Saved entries
▼
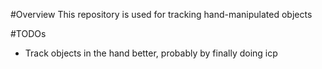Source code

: #Overview
This repository is used for tracking hand-manipulated objects

#TODOs
* Track objects in the hand better, probably by finally doing icp

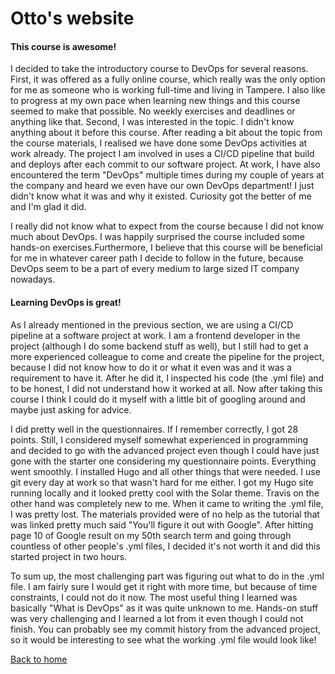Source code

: # Otto's website

#### This course is awesome!
I decided to take the introductory course to DevOps for several reasons. First, it was offered as a fully online course, which really was the only option for me as someone who is working full-time and living in Tampere. I also like to progress at my own pace when learning new things and this course seemed to make that possible. No weekly exercises and deadlines or anything like that. Second, I was interested in the topic. I didn't know anything about it before this course. After reading a bit about the topic from the course materials, I realised we have done some DevOps activities at work already. The project I am involved in uses a CI/CD pipeline that build and deploys after each commit to our software project. At work, I have also encountered the term "DevOps" multiple times during my couple of years at the company and heard we even have our own DevOps department! I just didn't know what it was and why it existed. Curiosity got the better of me and I'm glad it did.

I really did not know what to expect from the course because I did not know much about DevOps. I was happily surprised the course included some hands-on exercises.Furthermore, I believe that this course will be beneficial for me in whatever career path I decide to follow in the future, because DevOps seem to be a part of every medium to large sized IT company nowadays.

#### Learning DevOps is great!
As I already mentioned in the previous section, we are using a CI/CD pipeline at a software project at work. I am a frontend developer in the project (although I do some backend stuff as well), but I still had to get a more experienced colleague to come and create the pipeline for the project, because I did not know how to do it or what it even was and it was a requirement to have it. After he did it, I inspected his code (the .yml file) and to be honest, I did not understand how it worked at all. Now after taking this course I think I could do it myself with a little bit of googling around and maybe just asking for advice.

I did pretty well in the questionnaires. If I remember correctly, I got 28 points. Still, I considered myself somewhat experienced in programming and decided to go with the advanced project even though I could have just gone with the starter one considering my questionnaire points. Everything went smoothly. I installed Hugo and all other things that were needed. I use git every day at work so that wasn't hard for me either. I got my Hugo site running locally and it looked pretty cool with the Solar theme. Travis on the other hand was completely new to me. When it came to writing the .yml file, I was pretty lost. The materials provided were of no help as the tutorial that was linked pretty much said "You'll figure it out with Google". After hitting page 10 of Google result on my 50th search term and going through countless of other people's .yml files, I decided it's not worth it and did this started project in two hours.

To sum up, the most challenging part was figuring out what to do in the .yml file. I am fairly sure I would get it right with more time, but because of time constraints, I could not do it now. The most useful thing I learned was basically "What is DevOps" as it was quite unknown to me. Hands-on stuff was very challenging and I learned a lot from it even though I could not finish. You can probably see my commit history from the advanced project, so it would be interesting to see what the working .yml file would look like!

[Back to home](index.md)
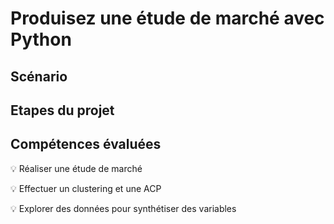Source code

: # Produisez une étude de marché avec Python

## Scénario

## Etapes du projet

## Compétences évaluées

:bulb: Réaliser une étude de marché

:bulb: Effectuer un clustering et une ACP

:bulb: Explorer des données pour synthétiser des variables






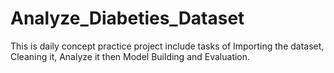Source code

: # Analyze_Diabeties_Dataset
This is daily concept practice project include tasks of Importing the dataset, Cleaning it, Analyze it then Model Building and Evaluation. 
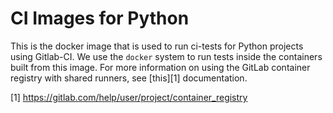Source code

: # CI Images for Python

This is the docker image that is used to run ci-tests for Python projects
using Gitlab-CI. We use the `docker` system to run tests inside the containers
built from this image.  For more information on using the GitLab container
registry with shared runners, see [this][1] documentation.


[1] https://gitlab.com/help/user/project/container_registry
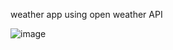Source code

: weather app using open weather API

![image](https://user-images.githubusercontent.com/47218490/179828391-f4c25925-2671-4956-b2b4-858d20c02ac1.png)
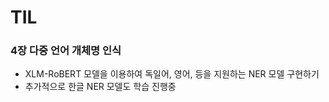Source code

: # TIL

### 4장 다중 언어 개체명 인식 
- XLM-RoBERT 모델을 이용하여 독일어, 영어, 등을 지원하는 NER 모델 구현하기
- 추가적으로 한글 NER 모델도 학습 진행중 
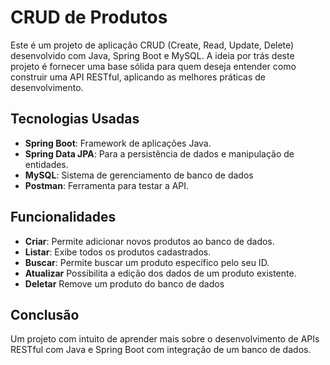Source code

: # CRUD de Produtos

Este é um projeto de aplicação CRUD (Create, Read, Update, Delete) desenvolvido com Java, Spring Boot e MySQL. A ideia por trás deste projeto é fornecer uma base sólida para quem deseja entender 
como construir uma API RESTful, aplicando as melhores práticas de desenvolvimento. 

## Tecnologias Usadas

- **Spring Boot**: Framework de aplicações Java.
- **Spring Data JPA**: Para a persistência de dados e manipulação de entidades.
- **MySQL**: Sistema de gerenciamento de banco de dados
- **Postman**: Ferramenta para testar a API.

## Funcionalidades

- **Criar**: Permite adicionar novos produtos ao banco de dados.
- **Listar**: Exibe todos os produtos cadastrados.
- **Buscar**: Permite buscar um produto específico pelo seu ID.
- **Atualizar** Possibilita a edição dos dados de um produto existente.
- **Deletar** Remove um produto do banco de dados

## Conclusão

Um projeto com intuito de aprender mais sobre o desenvolvimento de APIs RESTful com Java e Spring Boot com integração de um banco de dados.
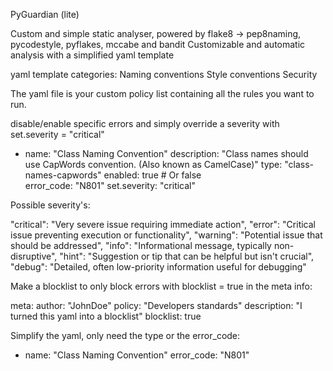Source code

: PyGuardian (lite) 

Custom and simple static analyser, powered by flake8 -> pep8naming, pycodestyle, pyflakes, mccabe and bandit
Customizable and automatic analysis with a simplified yaml template

yaml template categories:
  Naming conventions
  Style conventions
  Security

The yaml file is your custom policy list containing all the rules you want to run.

disable/enable specific errors and simply override a severity with set.severity = "critical"

  - name: "Class Naming Convention"
    description: "Class names should use CapWords convention. (Also known as CamelCase)"
    type: "class-names-capwords"
    enabled: true # Or false  
    error_code: "N801"
    set.severity: "critical"  

Possible severity's:

  "critical": "Very severe issue requiring immediate action",
  "error": "Critical issue preventing execution or functionality",
  "warning": "Potential issue that should be addressed",
  "info": "Informational message, typically non-disruptive",
  "hint": "Suggestion or tip that can be helpful but isn't crucial",
  "debug": "Detailed, often low-priority information useful for debugging"

Make a blocklist to only block errors with blocklist = true in the meta info:

meta:
  author: "JohnDoe"
  policy: "Developers standards"
  description: "I turned this yaml into a blocklist"
  blocklist: true

Simplify the yaml, only need the type or the error_code:

  - name: "Class Naming Convention"
    error_code: "N801"


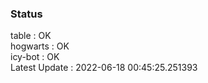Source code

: ### Status


table : OK  
hogwarts : OK  
icy-bot : OK  
Latest Update : 2022-06-18 00:45:25.251393
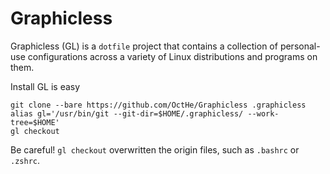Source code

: # Graphicless

Graphicless (GL) is a `dotfile` project that contains a collection of personal-use configurations across a variety of Linux distributions and programs on them.

Install GL is easy

    git clone --bare https://github.com/OctHe/Graphicless .graphicless
    alias gl='/usr/bin/git --git-dir=$HOME/.graphicless/ --work-tree=$HOME'
    gl checkout

Be careful! `gl checkout` overwritten the origin files, such as `.bashrc` or `.zshrc`.

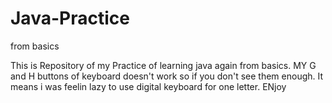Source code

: # Java-Practice
from basics

This is Repository of my Practice of learning java again from basics.
MY G and H buttons of keyboard doesn't work so if you don't see them enough. It means i was feelin lazy to use digital keyboard for one letter.
ENjoy
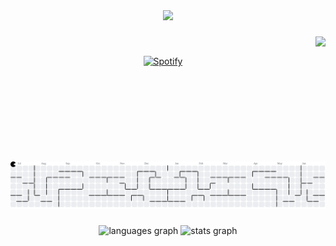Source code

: <div align="center">
  <img src="https://visitor-badge.laobi.icu/badge?page_id=nguyenbn7.nguyenbn7&query_only=true&left_text=Hello%20Visitors"  />
</div>

###

<img align="right" height="200" src="https://media.tenor.com/lQ7ow7M095wAAAAi/toothless-dancing.gif"  />

###

&nbsp;<div align="center">
  [![Spotify](https://novatorem-swart-eight.vercel.app/api/spotify?background_color=0d1117&border_color=ffffff)](https://open.spotify.com/user/31tn7devqfntbp5pss73to7ujtgi)
</div>

###

<br clear="both">

<picture>
  <source media="(prefers-color-scheme: dark)" srcset="https://raw.githubusercontent.com/nguyenbn7/nguyenbn7/output/pacman-contribution-graph-dark.svg">
  <source media="(prefers-color-scheme: light)" srcset="https://raw.githubusercontent.com/nguyenbn7/nguyenbn7/output/pacman-contribution-graph.svg">
  <img alt="pacman contribution graph" src="https://raw.githubusercontent.com/nguyenbn7/nguyenbn7/output/pacman-contribution-graph.svg">
</picture>

###

<div align="center">
  <img src="https://github-readme-stats-ochre-six-50.vercel.app/api/top-langs?username=nguyenbn7&locale=en&hide_title=false&layout=donut&card_width=320&langs_count=5&theme=dracula&hide_border=true&order=2&hide=html,css" height="200" alt="languages graph"  />
  <img src="https://github-readme-stats-ochre-six-50.vercel.app/api?username=nguyenbn7&hide_title=false&hide_rank=false&rank_icon=github&show_icons=true&include_all_commits=true&count_private=false&disable_animations=false&theme=dracula&locale=en&hide_border=true&order=1" height="200" alt="stats graph"  />
</div>

###
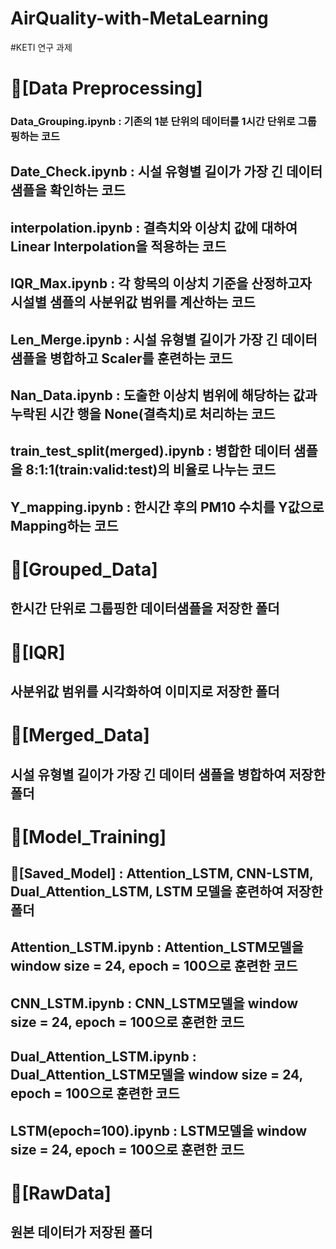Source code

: # AirQuality-with-MetaLearning

#KETI 연구 과제

# 📁[Data Preprocessing]
### Data_Grouping.ipynb : 기존의 1분 단위의 데이터를 1시간 단위로 그룹핑하는 코드
## Date_Check.ipynb : 시설 유형별 길이가 가장 긴 데이터 샘플을 확인하는 코드
## interpolation.ipynb : 결측치와 이상치 값에 대하여 Linear Interpolation을 적용하는 코드
## IQR_Max.ipynb : 각 항목의 이상치 기준을 산정하고자 시설별 샘플의 사분위값 범위를 계산하는 코드
## Len_Merge.ipynb : 시설 유형별 길이가 가장 긴 데이터 샘플을 병합하고 Scaler를 훈련하는 코드
## Nan_Data.ipynb : 도출한 이상치 범위에 해당하는 값과 누락된 시간 행을 None(결측치)로 처리하는 코드
## train_test_split(merged).ipynb : 병합한 데이터 샘플을 8:1:1(train:valid:test)의 비율로 나누는 코드
## Y_mapping.ipynb : 한시간 후의 PM10 수치를 Y값으로 Mapping하는 코드

# 📁[Grouped_Data]
## 한시간 단위로 그룹핑한 데이터샘플을 저장한 폴더

# 📁[IQR]
## 사분위값 범위를 시각화하여 이미지로 저장한 폴더

# 📁[Merged_Data]
## 시설 유형별 길이가 가장 긴 데이터 샘플을 병합하여 저장한 폴더

# 📁[Model_Training]
## 📁[Saved_Model] : Attention_LSTM, CNN-LSTM, Dual_Attention_LSTM, LSTM 모델을 훈련하여 저장한 폴더
## Attention_LSTM.ipynb : Attention_LSTM모델을 window size = 24, epoch = 100으로 훈련한 코드
## CNN_LSTM.ipynb : CNN_LSTM모델을 window size = 24, epoch = 100으로 훈련한 코드
## Dual_Attention_LSTM.ipynb : Dual_Attention_LSTM모델을 window size = 24, epoch = 100으로 훈련한 코드
## LSTM(epoch=100).ipynb : LSTM모델을 window size = 24, epoch = 100으로 훈련한 코드

# 📁[RawData]
## 원본 데이터가 저장된 폴더 

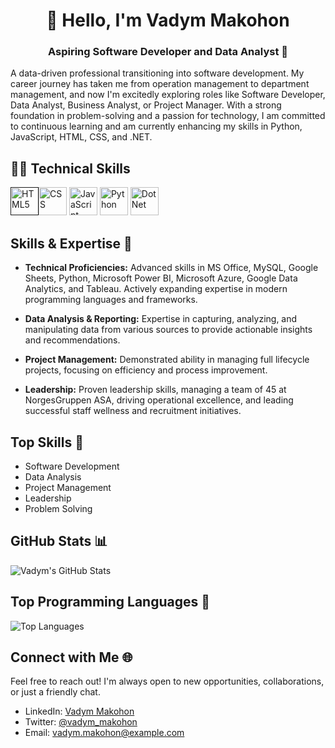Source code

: <h1 align="center">👋 Hello, I'm Vadym Makohon</h1>
<h3 align="center">Aspiring Software Developer and Data Analyst 🚀</h3>

A data-driven professional transitioning into software development. My career journey has taken me from operation management to department management, and now I'm excitedly exploring roles like Software Developer, Data Analyst, Business Analyst, or Project Manager. With a strong foundation in problem-solving and a passion for technology, I am committed to continuous learning and am currently enhancing my skills in Python, JavaScript, HTML, CSS, and .NET.

## 👩‍💻 Technical Skills
<a href="" target="_blank" rel="noreferrer"><img src="https://www.svgrepo.com/show/452228/html-5.svg" alt="HTML5" width="45" height="45"/></a><a href="https://www.w3schools.com/css/" target="_blank" rel="noreferrer"><img src="https://www.svgrepo.com/show/452185/css-3.svg" alt="CSS" width="45" height="45"/></a>  <a href="https://www.w3schools.com/js/" target="_blank" rel="noreferrer"><img src="https://www.svgrepo.com/show/29753/javascript.svg" alt="JavaScript" width="45" height="45"/></a> <a href="https://www.python.org/" target="_blank" rel="noreferrer"><img src="https://www.svgrepo.com/show/452091/python.svg" alt="Python" width="45" height="45"/></a>  <a href="https://dotnet.microsoft.com/en-us/languages" target="_blank" rel="noreferrer"> <img src="https://www.svgrepo.com/show/372837/dotnet.svg" alt="DotNet" width="45" height="45"/></a> 




## Skills & Expertise 🔧

- **Technical Proficiencies:** Advanced skills in MS Office, MySQL, Google Sheets, Python, Microsoft Power BI, Microsoft Azure, Google Data Analytics, and Tableau. Actively expanding expertise in modern programming languages and frameworks.

- **Data Analysis & Reporting:** Expertise in capturing, analyzing, and manipulating data from various sources to provide actionable insights and recommendations.

- **Project Management:** Demonstrated ability in managing full lifecycle projects, focusing on efficiency and process improvement.

- **Leadership:** Proven leadership skills, managing a team of 45 at NorgesGruppen ASA, driving operational excellence, and leading successful staff wellness and recruitment initiatives.

## Top Skills 🌟

- Software Development
- Data Analysis
- Project Management
- Leadership
- Problem Solving

## GitHub Stats 📊

![Vadym's GitHub Stats](https://github-readme-stats.vercel.app/api?username=vadymmakohon&show_icons=true&hide=prs&count_private=true&theme=radical)

## Top Programming Languages 🚀

![Top Languages](https://github-readme-stats.vercel.app/api/top-langs/?username=vadymmakohon&layout=compact&theme=radical)

## Connect with Me 🌐

Feel free to reach out! I'm always open to new opportunities, collaborations, or just a friendly chat.

- LinkedIn: [Vadym Makohon](https://www.linkedin.com/in/vadymmakohon/)
- Twitter: [@vadym_makohon](https://twitter.com/vadym_makohon)
- Email: vadym.makohon@example.com
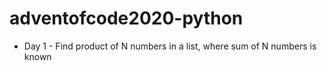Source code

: # adventofcode2020-python
* Day 1 - Find product of N numbers in a list, where sum of N numbers is known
▲
Find every line above that contains the word "Leadership", and return each one.

#### [Task response]
- **Leadership:** Proven leadership skills, managing a team of 45 at NorgesGruppen ASA, driving operational excellence, and leading successful staff wellness and recruitment initiatives.
- Leadership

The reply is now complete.